• Task instructions:
Write only the number of lines in the entries below that contain the string "endpoint".

• Extracted material:
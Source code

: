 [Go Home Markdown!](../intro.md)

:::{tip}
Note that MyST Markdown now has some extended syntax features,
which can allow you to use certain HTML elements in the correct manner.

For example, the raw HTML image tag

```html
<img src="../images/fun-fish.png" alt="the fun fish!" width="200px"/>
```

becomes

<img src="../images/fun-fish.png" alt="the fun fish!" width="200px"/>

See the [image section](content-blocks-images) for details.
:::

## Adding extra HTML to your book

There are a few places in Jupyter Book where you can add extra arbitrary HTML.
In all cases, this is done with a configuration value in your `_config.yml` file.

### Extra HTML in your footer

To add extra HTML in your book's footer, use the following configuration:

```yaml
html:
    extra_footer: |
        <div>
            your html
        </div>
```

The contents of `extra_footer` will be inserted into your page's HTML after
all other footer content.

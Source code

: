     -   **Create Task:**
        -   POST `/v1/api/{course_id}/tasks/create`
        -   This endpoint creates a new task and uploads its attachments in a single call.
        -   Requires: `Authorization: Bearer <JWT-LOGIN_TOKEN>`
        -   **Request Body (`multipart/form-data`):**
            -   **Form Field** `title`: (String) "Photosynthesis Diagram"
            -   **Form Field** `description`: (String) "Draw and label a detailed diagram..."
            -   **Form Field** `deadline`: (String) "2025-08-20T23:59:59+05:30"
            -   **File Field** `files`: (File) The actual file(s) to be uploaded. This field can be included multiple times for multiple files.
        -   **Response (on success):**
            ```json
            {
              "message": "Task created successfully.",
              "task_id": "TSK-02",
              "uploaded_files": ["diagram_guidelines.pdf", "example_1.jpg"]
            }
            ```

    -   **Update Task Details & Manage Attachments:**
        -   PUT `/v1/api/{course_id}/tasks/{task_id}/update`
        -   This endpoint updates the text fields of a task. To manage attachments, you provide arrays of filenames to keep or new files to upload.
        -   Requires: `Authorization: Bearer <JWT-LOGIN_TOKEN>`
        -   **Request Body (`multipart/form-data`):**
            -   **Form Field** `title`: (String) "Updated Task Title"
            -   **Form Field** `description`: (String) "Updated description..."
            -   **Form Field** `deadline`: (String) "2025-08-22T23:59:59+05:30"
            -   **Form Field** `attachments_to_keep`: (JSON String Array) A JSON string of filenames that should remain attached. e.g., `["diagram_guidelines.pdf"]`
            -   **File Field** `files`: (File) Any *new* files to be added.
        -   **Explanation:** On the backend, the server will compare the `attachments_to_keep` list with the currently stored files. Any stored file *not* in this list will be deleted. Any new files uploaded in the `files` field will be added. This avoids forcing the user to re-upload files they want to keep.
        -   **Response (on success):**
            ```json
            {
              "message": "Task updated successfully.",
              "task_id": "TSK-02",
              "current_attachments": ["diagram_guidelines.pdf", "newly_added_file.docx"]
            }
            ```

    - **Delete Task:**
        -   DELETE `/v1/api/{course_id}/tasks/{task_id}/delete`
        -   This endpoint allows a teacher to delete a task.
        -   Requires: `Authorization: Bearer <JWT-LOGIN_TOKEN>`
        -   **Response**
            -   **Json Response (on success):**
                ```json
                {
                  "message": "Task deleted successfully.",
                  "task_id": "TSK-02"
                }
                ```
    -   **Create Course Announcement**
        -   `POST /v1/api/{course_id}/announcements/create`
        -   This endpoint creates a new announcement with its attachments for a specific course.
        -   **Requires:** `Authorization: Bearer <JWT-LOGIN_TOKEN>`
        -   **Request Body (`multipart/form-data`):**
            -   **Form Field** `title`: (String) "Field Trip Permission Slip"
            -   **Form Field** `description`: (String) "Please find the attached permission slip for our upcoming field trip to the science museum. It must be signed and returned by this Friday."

• Solved exercise:
4